Uffff – too many issues!

I’m having trouble feeding my blog, because I have so many issues dancing (!) around on my head… I’m writing about all of them at the same time, and nothing is ever ready to post! I’m so confused I posted  THIS before it was ready, sorry!

mess of letters

Issue #1: the recent episode of  Bolshoi x Stanislasvski conflict involving Ivan Vasiliev brought back memories of several similar conflicts, involving both him and other dance professionals, that often guest around the world. It made me reflect on the current ability of ballet companies to effectively cope with the changes in their reality: the increasing numbers of independent great stars; the cost/benefit of their productions; customer satisfaction; visible aging of their audience in live performances; globalization of information; the new ways (mostly digital and far from ideal, but THERE, their importance increasing as we speak) to access ballet/dance productions; the inadequate competitive attitude in a risk situation. I wonder if their funding agencies impose restrictions to effective management? It seems (lack of information!) they have, most of them, professional managers, so why are they so slow to adapt? Does that sound too businesslike? Well, it should!!! Dance companies, as every enterprise and institution nowadays, CANNOT ignore good business practices! Ignore them, nowadays, is to be doomed!

Issue #2: important dance professionals in UK complained about UK dancer’s training – they say contemporary dance schools do not prepare them well enough. On it’s wake, I became aware of information on UK’s Dance audience’s, agencies and training (I did not know where to find that, before). There is a LOT to think and ponder about here, and I follow the debate, and write to clear my ideas, and re-think, and get new information, and re-write… It has been highly interesting, but I’m still processing all these new data!
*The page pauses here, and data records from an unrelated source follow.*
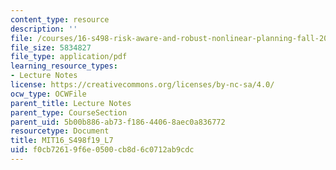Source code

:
 ```yaml
---
content_type: resource
description: ''
file: /courses/16-s498-risk-aware-and-robust-nonlinear-planning-fall-2019/f0cb72619f6e0500cb8d6c0712ab9cdc_MIT16_S498f19_L7.pdf
file_size: 5834827
file_type: application/pdf
learning_resource_types:
- Lecture Notes
license: https://creativecommons.org/licenses/by-nc-sa/4.0/
ocw_type: OCWFile
parent_title: Lecture Notes
parent_type: CourseSection
parent_uid: 5b00b886-ab73-f186-4406-8aec0a836772
resourcetype: Document
title: MIT16_S498f19_L7
uid: f0cb7261-9f6e-0500-cb8d-6c0712ab9cdc
---
```

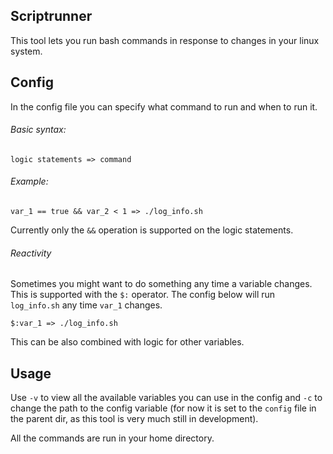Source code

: ## Scriptrunner
This tool lets you run bash commands in response to changes in your linux system.

## Config
In the config file you can specify what command to run and when to run it.

###### Basic syntax:
```
logic statements => command
```

###### Example:
```
var_1 == true && var_2 < 1 => ./log_info.sh
```
Currently only the ```&&``` operation is supported on the logic statements.

###### Reactivity
Sometimes you might want to do something any time a variable changes. This is supported with the ```$:``` operator. The config below will run ```log_info.sh``` any time ```var_1``` changes.
```
$:var_1 => ./log_info.sh
```
This can be also combined with logic for other variables.

## Usage

Use ```-v``` to view all the available variables you can use in the config and ```-c``` to change the path to the config variable (for now it is set to the ```config``` file in the parent dir, as this tool is very much still in development).

All the commands are run in your home directory.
Issue #3: the general Prodigal Son Parable feeling about Ivan Vasiliev’s “return” to Bolshoi, and its consequences – there are very nice, really exciting consequences, and also, I foresee, some that may not be that nice. As always, Ivan Vasiliev has my interest as himself, but also as an emblematic dancer who raises issues that go far beyond him. There is a difficult, tense, even painful trade-off between an artist’s right and need of independency, and the means to realize his artistry – in Performance Arts even more than other kinds of Art. When I see dancers and choreographers potential unfulfilled, I long for them to find a “home” to fully realize them, but… which of the dance agencies available nowadays is willing to let them realize their potential to it’s full extent? Not a new question, and I don’t have an answer! I keep a keen eye on all agencies I can… there seems to be a great polarization: those “homes” that can afford to stage properly the greater ones, are the less bound to favour their individuality, and vice-versa! Either way, the artist looses, and WE loose!… that’s why I cannot but worry and wonder about solutions! This issue, obvioulsy, is related, but not the same, as Issue#1.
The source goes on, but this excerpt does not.